Reinventing Hermione

Rating: PG

Summary: If death was as beautiful as a bleeding, rusting Hermione, then death was what he had been searching for all his life.

Disclaimer: The characters, locations and setting all belong to J.K. Rowling. I own nothing but this moment that I have borrowed.

They were a watercolor, they were a masterpiece. Emerging over the hill, soaked in blood and carrying the limp body of Hermione Granger in his arms, Severus wished he could see – just for a moment – the beauty of their image. She was bleeding all over his hands, all over his chest. Her hair was flowing loose behind her, her bare legs hanging over his arm. He was dressed in black – her executioner, her reaper, her savior – his body still trembling from the affects of the final moments. His hands shook, his knees threatened to give way at every step. Beneath them, the sun was setting. Beneath them, the bodies of friends and foes alike were basking in their final sunset as the living tended to the wounds of the dying.

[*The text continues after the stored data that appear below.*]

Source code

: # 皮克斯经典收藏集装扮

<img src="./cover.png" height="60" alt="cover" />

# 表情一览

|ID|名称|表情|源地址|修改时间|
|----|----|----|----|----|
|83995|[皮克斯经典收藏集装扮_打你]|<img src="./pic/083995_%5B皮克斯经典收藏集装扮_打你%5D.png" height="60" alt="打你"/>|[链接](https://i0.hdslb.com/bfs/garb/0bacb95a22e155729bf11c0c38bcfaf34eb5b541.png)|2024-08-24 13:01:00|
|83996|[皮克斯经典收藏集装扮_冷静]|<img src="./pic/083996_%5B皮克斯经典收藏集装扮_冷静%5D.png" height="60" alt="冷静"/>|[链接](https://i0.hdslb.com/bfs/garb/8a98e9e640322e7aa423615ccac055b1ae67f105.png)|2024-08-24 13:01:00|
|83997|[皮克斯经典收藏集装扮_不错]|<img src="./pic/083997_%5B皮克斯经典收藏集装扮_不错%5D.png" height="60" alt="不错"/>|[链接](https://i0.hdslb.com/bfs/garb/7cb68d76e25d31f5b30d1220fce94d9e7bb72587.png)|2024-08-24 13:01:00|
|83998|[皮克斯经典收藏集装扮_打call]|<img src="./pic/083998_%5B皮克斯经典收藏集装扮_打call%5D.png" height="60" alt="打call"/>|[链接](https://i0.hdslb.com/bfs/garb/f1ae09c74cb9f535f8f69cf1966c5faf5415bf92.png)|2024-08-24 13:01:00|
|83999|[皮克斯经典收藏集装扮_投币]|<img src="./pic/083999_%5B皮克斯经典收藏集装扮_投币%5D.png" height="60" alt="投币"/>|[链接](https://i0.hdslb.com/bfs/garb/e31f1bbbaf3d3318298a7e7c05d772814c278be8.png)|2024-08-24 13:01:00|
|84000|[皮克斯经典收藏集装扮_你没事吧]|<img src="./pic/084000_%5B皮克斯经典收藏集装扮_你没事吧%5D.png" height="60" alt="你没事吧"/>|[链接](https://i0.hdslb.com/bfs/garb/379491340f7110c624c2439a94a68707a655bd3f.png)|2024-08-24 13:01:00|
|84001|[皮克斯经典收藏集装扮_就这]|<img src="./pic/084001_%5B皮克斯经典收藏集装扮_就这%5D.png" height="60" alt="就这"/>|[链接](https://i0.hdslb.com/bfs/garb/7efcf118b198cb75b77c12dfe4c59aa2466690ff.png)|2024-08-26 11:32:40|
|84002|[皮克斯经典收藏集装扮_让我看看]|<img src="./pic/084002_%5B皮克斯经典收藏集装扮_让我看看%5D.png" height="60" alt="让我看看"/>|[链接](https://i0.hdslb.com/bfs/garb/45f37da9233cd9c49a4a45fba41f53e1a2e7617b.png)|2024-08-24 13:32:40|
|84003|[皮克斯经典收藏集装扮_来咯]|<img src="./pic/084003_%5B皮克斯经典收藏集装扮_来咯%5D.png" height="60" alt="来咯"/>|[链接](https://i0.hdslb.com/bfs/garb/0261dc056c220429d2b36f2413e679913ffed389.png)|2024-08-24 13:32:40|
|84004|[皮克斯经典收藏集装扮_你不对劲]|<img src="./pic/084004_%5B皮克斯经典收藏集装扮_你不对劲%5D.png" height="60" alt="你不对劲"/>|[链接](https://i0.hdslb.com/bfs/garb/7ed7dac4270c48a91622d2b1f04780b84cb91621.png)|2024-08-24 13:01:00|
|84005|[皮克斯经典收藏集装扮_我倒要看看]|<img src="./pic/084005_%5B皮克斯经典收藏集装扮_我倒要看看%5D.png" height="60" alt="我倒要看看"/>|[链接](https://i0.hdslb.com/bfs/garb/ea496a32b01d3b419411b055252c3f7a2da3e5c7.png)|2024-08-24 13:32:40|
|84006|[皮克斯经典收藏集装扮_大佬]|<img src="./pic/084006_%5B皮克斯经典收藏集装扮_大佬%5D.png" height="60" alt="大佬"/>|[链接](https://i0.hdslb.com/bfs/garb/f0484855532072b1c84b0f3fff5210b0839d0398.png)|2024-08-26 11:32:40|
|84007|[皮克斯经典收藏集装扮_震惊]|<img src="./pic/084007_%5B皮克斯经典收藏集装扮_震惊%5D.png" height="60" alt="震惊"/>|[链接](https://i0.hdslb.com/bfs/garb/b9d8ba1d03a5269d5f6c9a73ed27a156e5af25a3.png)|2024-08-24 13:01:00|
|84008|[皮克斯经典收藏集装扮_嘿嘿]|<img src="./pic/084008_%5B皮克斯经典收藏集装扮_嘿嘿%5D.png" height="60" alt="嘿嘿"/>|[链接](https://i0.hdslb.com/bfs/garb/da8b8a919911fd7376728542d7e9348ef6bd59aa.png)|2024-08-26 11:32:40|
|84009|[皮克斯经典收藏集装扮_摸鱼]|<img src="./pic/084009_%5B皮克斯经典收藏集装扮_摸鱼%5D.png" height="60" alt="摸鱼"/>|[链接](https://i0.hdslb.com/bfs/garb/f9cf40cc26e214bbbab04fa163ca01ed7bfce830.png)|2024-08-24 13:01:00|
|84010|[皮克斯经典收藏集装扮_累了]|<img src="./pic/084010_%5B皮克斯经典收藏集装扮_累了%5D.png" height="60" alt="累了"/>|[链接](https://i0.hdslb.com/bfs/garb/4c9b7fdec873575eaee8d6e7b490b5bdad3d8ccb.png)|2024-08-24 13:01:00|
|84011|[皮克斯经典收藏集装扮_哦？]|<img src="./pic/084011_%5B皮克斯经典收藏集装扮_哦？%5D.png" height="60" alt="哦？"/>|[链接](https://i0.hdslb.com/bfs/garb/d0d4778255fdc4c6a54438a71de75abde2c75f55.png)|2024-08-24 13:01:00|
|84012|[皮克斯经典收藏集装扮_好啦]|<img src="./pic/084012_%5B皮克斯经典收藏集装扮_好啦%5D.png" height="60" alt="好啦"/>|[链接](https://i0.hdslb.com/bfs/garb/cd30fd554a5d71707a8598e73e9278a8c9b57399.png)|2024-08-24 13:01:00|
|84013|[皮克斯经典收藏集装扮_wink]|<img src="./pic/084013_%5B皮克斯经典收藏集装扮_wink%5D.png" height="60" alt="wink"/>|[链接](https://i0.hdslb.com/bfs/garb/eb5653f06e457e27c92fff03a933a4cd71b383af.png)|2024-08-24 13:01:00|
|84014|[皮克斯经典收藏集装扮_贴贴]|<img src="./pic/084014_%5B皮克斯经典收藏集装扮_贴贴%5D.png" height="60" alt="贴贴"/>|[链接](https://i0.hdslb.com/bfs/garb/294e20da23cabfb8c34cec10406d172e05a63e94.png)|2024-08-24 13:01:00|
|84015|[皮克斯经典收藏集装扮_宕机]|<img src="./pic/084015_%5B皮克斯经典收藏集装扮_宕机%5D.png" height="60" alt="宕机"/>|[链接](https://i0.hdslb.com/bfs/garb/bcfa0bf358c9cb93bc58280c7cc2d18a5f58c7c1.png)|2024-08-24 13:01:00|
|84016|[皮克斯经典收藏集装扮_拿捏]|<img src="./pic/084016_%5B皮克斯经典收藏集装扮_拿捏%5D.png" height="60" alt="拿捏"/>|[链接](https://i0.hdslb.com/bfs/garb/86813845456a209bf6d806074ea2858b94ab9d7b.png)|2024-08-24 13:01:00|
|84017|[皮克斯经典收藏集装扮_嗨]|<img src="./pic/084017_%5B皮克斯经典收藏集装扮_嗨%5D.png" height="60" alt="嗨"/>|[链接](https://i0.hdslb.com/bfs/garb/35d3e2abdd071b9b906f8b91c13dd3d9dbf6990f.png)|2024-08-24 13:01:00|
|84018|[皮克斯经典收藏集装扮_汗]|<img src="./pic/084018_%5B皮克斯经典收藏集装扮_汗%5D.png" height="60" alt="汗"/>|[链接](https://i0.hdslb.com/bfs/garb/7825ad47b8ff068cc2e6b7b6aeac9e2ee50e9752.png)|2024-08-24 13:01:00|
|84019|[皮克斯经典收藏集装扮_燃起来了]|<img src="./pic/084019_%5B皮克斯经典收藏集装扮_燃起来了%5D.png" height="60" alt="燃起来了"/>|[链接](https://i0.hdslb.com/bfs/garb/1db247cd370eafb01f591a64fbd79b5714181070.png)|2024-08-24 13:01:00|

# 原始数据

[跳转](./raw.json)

Hermione was dying too. They hadn't stopped to help her, they hadn't picked her up with their wands and whisked her away to St. Mungo's. They had passed by her, as she bled on the corpse of Ron Weasley, they had believed her dead. They had seen the blood – she must have bled a river by now, Severus thought – and they had left her. Hers was not a magical affliction, she had not been cursed. She had been stabbed, repeatedly, and her open wounds were weeping red tears unto the body of her friend, her former boyfriend. Severus, barely conscious but walking, had stumbled into her, had seen the life in her red eyes and had allowed his arms to touch her, to hold her and to carry her here. She was alive, for now. She was the only one he knew alive. Potter, the Weasleys – all of them but the girl – Lupin, Tonks, Minerva... they were all dead. Somehow they had won without living, somehow their deaths had overcome Voldemort's men. Death Eaters by name, they could not stomach the meal of sacrifice dealt to them. Thousands of wizards had been willing to give their lives to fight. Barely one hundred had been killed, but they were the first hundred, the front line. Hermione was the only one whose blood was still warm, and as it seeped into his clothing, he was comforted that even if she was dying, even if these were her last breaths, she would not die alone, she would not die a face in the crowd, she would not be among the bodies being sorted into piles. She would die here, in his arms, or perhaps later in his rooms. She would not have an unmarked grave, she would not be ticked off on a list, her name not printed in the long list of the dead.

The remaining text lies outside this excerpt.